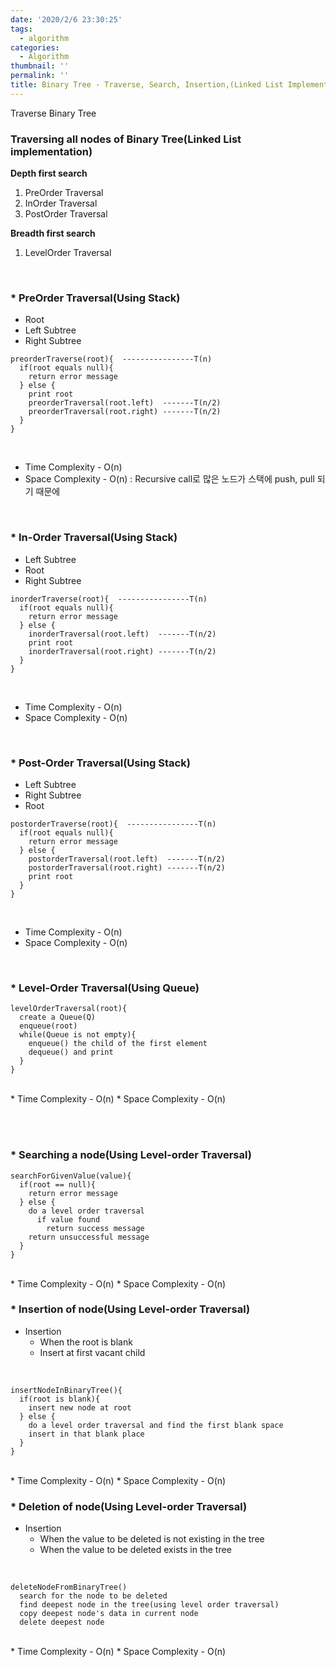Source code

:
 ```yaml
---
date: '2020/2/6 23:30:25'
tags:
  - algorithm
categories:
  - Algorithm
thumbnail: ''
permalink: ''
title: Binary Tree - Traverse, Search, Insertion,(Linked List Implementation)
---
```


Traverse Binary Tree

<!-- more -->


### Traversing all nodes of Binary Tree(Linked List implementation)

__Depth first search__
1. PreOrder Traversal
2. InOrder Traversal
3. PostOrder Traversal

__Breadth first search__
1. LevelOrder Traversal

<br>

### * PreOrder Traversal(Using Stack)

- Root
- Left Subtree
- Right Subtree


```
preorderTraverse(root){  ----------------T(n)
  if(root equals null){
    return error message
  } else {
    print root
    preorderTraversal(root.left)  -------T(n/2)
    preorderTraversal(root.right) -------T(n/2)
  }
}
```
<br>
  
* Time Complexity - O(n)
* Space Complexity - O(n)  : Recursive call로 많은 노드가 스택에 push, pull 되기 때문에


<br>

### * In-Order Traversal(Using Stack)

- Left Subtree
- Root
- Right Subtree

```
inorderTraverse(root){  ----------------T(n)
  if(root equals null){
    return error message
  } else {
    inorderTraversal(root.left)  -------T(n/2)
    print root
    inorderTraversal(root.right) -------T(n/2)
  }
}
```
<br>
  
* Time Complexity - O(n)
* Space Complexity - O(n)



<br>

### * Post-Order Traversal(Using Stack)

- Left Subtree
- Right Subtree
- Root

```
postorderTraverse(root){  ----------------T(n)
  if(root equals null){
    return error message
  } else {
    postorderTraversal(root.left)  -------T(n/2)
    postorderTraversal(root.right) -------T(n/2)
    print root
  }
}
```
<br>
  
* Time Complexity - O(n)
* Space Complexity - O(n)


<br>

### * Level-Order Traversal(Using Queue)

```
levelOrderTraversal(root){
  create a Queue(Q)
  enqueue(root)
  while(Queue is not empty){
    enqueue() the child of the first element
    dequeue() and print
  }
}
```
<br>
* Time Complexity - O(n)
* Space Complexity - O(n)


<br><br>

### * Searching a node(Using Level-order Traversal)

```
searchForGivenValue(value){
  if(root == null){
    return error message
  } else {
    do a level order traversal
      if value found
        return success message
    return unsuccessful message
  }
}
```
<br>
* Time Complexity - O(n)
* Space Complexity - O(n)

<br>

### * Insertion of node(Using Level-order Traversal)

* Insertion
  * When the root is blank
  * Insert at first vacant child

<br>

```
insertNodeInBinaryTree(){
  if(root is blank){
    insert new node at root
  } else {
    do a level order traversal and find the first blank space
    insert in that blank place
  }
}
```
<br>
* Time Complexity - O(n)
* Space Complexity - O(n)

<br>

### * Deletion of node(Using Level-order Traversal)

* Insertion
  * When the value to be deleted is not existing in the tree
  * When the value to be deleted exists in the tree

<br>

```
deleteNodeFromBinaryTree()
  search for the node to be deleted
  find deepest node in the tree(using level order traversal)
  copy deepest node's data in current node
  delete deepest node
```
<br>
* Time Complexity - O(n)
* Space Complexity - O(n)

================

Problem to solve: Copy each entry exactly as written. Pictures do not belong in the copy.

Solution for this exercise:
Source code

:
 ```yaml
---
date: '2020/2/6 23:30:25'
tags:
  - algorithm
categories:
  - Algorithm
thumbnail: ''
permalink: ''
title: Binary Tree - Traverse, Search, Insertion,(Linked List Implementation)
---
```


Traverse Binary Tree

<!-- more -->


### Traversing all nodes of Binary Tree(Linked List implementation)

__Depth first search__
1. PreOrder Traversal
2. InOrder Traversal
3. PostOrder Traversal

__Breadth first search__
1. LevelOrder Traversal

<br>

### * PreOrder Traversal(Using Stack)

- Root
- Left Subtree
- Right Subtree


```
preorderTraverse(root){  ----------------T(n)
  if(root equals null){
    return error message
  } else {
    print root
    preorderTraversal(root.left)  -------T(n/2)
    preorderTraversal(root.right) -------T(n/2)
  }
}
```
<br>
  
* Time Complexity - O(n)
* Space Complexity - O(n)  : Recursive call로 많은 노드가 스택에 push, pull 되기 때문에


<br>

### * In-Order Traversal(Using Stack)

- Left Subtree
- Root
- Right Subtree

```
inorderTraverse(root){  ----------------T(n)
  if(root equals null){
    return error message
  } else {
    inorderTraversal(root.left)  -------T(n/2)
    print root
    inorderTraversal(root.right) -------T(n/2)
  }
}
```
<br>
  
* Time Complexity - O(n)
* Space Complexity - O(n)



<br>

### * Post-Order Traversal(Using Stack)

- Left Subtree
- Right Subtree
- Root

```
postorderTraverse(root){  ----------------T(n)
  if(root equals null){
    return error message
  } else {
    postorderTraversal(root.left)  -------T(n/2)
    postorderTraversal(root.right) -------T(n/2)
    print root
  }
}
```
<br>
  
* Time Complexity - O(n)
* Space Complexity - O(n)


<br>

### * Level-Order Traversal(Using Queue)

```
levelOrderTraversal(root){
  create a Queue(Q)
  enqueue(root)
  while(Queue is not empty){
    enqueue() the child of the first element
    dequeue() and print
  }
}
```
<br>
* Time Complexity - O(n)
* Space Complexity - O(n)


<br><br>

### * Searching a node(Using Level-order Traversal)

```
searchForGivenValue(value){
  if(root == null){
    return error message
  } else {
    do a level order traversal
      if value found
        return success message
    return unsuccessful message
  }
}
```
<br>
* Time Complexity - O(n)
* Space Complexity - O(n)

<br>

### * Insertion of node(Using Level-order Traversal)

* Insertion
  * When the root is blank
  * Insert at first vacant child

<br>

```
insertNodeInBinaryTree(){
  if(root is blank){
    insert new node at root
  } else {
    do a level order traversal and find the first blank space
    insert in that blank place
  }
}
```
<br>
* Time Complexity - O(n)
* Space Complexity - O(n)

<br>

### * Deletion of node(Using Level-order Traversal)

* Insertion
  * When the value to be deleted is not existing in the tree
  * When the value to be deleted exists in the tree

<br>

```
deleteNodeFromBinaryTree()
  search for the node to be deleted
  find deepest node in the tree(using level order traversal)
  copy deepest node's data in current node
  delete deepest node
```
<br>
* Time Complexity - O(n)
* Space Complexity - O(n)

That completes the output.